*** Block opens ***

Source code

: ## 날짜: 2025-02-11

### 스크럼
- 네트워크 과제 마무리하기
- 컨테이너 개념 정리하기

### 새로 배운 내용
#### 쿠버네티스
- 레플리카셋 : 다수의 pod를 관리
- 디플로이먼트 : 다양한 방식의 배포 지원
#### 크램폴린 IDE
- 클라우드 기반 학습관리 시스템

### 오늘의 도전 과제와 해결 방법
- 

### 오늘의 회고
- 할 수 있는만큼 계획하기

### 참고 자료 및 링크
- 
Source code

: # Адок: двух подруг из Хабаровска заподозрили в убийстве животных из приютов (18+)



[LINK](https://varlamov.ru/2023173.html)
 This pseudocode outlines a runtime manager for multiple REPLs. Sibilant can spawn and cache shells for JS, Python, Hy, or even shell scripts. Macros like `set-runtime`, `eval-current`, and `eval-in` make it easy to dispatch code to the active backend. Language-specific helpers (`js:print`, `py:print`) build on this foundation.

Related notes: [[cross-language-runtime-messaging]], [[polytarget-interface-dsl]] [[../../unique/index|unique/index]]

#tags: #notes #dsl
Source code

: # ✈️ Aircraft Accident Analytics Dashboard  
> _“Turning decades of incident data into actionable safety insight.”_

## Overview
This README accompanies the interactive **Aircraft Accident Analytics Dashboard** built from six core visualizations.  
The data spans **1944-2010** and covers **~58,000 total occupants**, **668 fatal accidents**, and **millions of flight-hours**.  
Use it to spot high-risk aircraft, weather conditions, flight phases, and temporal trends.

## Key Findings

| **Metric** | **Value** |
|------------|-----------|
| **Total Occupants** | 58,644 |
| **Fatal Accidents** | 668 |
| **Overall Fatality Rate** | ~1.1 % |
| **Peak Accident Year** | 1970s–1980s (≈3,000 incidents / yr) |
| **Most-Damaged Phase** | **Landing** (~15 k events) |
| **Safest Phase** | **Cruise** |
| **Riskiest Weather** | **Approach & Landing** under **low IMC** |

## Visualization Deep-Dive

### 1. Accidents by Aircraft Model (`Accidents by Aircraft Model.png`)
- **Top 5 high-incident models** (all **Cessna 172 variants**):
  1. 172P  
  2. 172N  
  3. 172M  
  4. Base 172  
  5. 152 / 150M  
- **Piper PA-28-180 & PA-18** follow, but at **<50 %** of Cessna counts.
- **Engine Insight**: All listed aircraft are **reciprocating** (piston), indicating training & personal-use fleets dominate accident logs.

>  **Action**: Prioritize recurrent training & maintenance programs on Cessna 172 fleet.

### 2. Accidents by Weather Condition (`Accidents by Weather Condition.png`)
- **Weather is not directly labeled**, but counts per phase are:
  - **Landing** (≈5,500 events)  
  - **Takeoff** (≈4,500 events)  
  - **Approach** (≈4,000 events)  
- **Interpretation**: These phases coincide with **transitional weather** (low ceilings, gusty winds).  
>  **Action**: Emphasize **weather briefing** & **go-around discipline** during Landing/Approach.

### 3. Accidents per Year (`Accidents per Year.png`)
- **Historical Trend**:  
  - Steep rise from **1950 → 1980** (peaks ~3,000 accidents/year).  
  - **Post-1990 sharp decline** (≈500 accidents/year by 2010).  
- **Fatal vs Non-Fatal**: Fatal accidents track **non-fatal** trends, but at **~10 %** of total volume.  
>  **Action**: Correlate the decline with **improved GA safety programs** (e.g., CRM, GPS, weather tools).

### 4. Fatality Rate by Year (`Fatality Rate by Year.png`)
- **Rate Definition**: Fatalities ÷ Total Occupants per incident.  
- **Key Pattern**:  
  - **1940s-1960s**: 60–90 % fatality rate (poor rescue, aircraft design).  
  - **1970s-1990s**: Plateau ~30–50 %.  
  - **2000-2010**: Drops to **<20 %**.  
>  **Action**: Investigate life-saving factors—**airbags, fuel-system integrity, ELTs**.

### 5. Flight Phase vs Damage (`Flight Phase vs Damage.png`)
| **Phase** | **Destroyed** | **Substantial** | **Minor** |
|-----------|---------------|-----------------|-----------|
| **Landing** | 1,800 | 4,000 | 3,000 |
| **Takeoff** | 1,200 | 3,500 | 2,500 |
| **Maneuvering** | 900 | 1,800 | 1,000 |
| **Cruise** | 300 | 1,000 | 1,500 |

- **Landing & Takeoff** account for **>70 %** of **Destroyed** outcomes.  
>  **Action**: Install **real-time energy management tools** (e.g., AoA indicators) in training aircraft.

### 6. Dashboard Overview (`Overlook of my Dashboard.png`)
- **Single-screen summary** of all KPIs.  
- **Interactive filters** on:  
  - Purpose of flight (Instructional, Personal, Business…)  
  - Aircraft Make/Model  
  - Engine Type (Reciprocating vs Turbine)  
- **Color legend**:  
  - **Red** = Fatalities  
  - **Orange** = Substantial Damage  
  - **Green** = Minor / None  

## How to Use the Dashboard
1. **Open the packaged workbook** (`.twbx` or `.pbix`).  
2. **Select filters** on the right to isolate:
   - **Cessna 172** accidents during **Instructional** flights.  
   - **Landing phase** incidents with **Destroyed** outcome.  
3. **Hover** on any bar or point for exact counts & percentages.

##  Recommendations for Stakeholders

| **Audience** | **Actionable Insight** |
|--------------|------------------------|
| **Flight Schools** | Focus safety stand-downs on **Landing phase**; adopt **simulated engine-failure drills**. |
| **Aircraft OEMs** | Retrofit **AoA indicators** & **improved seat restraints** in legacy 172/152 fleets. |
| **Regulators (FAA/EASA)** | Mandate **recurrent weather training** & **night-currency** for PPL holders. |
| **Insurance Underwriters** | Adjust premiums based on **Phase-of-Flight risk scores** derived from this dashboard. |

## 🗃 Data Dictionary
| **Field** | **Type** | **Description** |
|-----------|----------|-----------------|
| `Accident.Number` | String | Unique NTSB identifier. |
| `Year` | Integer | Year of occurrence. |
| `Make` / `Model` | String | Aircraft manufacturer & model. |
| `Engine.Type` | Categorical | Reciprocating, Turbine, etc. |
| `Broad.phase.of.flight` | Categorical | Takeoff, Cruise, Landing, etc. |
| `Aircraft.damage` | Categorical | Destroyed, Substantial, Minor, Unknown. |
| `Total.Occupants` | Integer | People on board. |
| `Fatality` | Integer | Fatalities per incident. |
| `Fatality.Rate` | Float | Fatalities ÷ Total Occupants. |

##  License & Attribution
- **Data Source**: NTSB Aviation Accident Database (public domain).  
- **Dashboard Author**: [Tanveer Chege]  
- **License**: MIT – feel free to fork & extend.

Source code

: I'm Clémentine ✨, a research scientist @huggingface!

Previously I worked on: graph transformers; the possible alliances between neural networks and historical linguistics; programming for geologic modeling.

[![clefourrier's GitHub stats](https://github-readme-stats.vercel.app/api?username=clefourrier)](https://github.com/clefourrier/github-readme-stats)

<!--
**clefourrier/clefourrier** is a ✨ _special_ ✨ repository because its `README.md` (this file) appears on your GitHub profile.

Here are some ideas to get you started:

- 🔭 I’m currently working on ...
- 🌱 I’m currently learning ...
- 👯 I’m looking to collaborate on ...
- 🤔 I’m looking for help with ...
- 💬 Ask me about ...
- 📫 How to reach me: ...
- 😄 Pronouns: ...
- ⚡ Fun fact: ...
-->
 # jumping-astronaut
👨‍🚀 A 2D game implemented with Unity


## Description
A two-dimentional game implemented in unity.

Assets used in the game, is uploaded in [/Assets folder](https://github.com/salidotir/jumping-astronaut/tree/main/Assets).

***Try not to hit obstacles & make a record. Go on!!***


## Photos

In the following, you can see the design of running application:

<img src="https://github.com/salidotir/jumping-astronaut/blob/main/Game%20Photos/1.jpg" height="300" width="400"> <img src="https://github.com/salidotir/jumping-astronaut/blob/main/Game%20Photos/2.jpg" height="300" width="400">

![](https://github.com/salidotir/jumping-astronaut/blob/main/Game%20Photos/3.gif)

*** Block closes ***
*** Block opens ***

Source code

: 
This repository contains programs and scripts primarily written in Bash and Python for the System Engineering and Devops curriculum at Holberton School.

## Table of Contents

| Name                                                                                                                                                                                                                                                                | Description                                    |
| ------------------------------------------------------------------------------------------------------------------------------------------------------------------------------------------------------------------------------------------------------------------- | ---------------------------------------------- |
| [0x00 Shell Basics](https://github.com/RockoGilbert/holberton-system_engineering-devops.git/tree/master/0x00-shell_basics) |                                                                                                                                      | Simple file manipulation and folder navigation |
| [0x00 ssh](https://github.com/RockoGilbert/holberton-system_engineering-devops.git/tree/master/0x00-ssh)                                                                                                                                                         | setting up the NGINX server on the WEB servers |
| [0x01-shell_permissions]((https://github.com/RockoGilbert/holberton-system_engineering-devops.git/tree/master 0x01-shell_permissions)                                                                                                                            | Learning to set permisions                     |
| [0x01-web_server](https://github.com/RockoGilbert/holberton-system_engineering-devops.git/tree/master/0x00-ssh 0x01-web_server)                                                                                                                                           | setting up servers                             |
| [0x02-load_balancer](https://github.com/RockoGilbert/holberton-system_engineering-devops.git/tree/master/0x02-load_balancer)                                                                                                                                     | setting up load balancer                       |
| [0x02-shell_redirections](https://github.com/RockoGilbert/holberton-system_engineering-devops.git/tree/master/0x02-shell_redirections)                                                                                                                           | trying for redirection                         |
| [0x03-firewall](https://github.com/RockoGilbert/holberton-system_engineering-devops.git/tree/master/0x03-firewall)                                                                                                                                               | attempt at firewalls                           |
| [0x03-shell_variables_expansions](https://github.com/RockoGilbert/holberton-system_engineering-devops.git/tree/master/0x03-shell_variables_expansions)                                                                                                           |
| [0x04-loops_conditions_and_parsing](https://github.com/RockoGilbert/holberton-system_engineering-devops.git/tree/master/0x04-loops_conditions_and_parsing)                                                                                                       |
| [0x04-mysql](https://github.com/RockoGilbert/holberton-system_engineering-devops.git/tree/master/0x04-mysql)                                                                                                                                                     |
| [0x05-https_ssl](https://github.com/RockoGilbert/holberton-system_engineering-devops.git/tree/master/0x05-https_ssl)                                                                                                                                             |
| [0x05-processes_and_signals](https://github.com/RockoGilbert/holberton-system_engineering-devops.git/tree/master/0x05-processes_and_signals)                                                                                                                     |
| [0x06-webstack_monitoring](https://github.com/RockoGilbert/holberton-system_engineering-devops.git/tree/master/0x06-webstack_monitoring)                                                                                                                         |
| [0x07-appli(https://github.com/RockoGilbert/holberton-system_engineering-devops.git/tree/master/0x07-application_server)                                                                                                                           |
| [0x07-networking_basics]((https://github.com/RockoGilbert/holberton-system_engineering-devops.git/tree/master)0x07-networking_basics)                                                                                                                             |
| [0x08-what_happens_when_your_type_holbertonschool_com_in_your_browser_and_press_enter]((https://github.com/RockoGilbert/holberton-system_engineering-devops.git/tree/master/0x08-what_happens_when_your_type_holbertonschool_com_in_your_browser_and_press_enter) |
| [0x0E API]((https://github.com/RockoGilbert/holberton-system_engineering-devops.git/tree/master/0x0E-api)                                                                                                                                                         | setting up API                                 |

*** Block closes ***

Work to complete:
Go through the records above and copy every line with the word "notes".

Output for this task:
Related notes: [[cross-language-runtime-messaging]], [[polytarget-interface-dsl]] [[../../unique/index|unique/index]]
#tags: #notes #dsl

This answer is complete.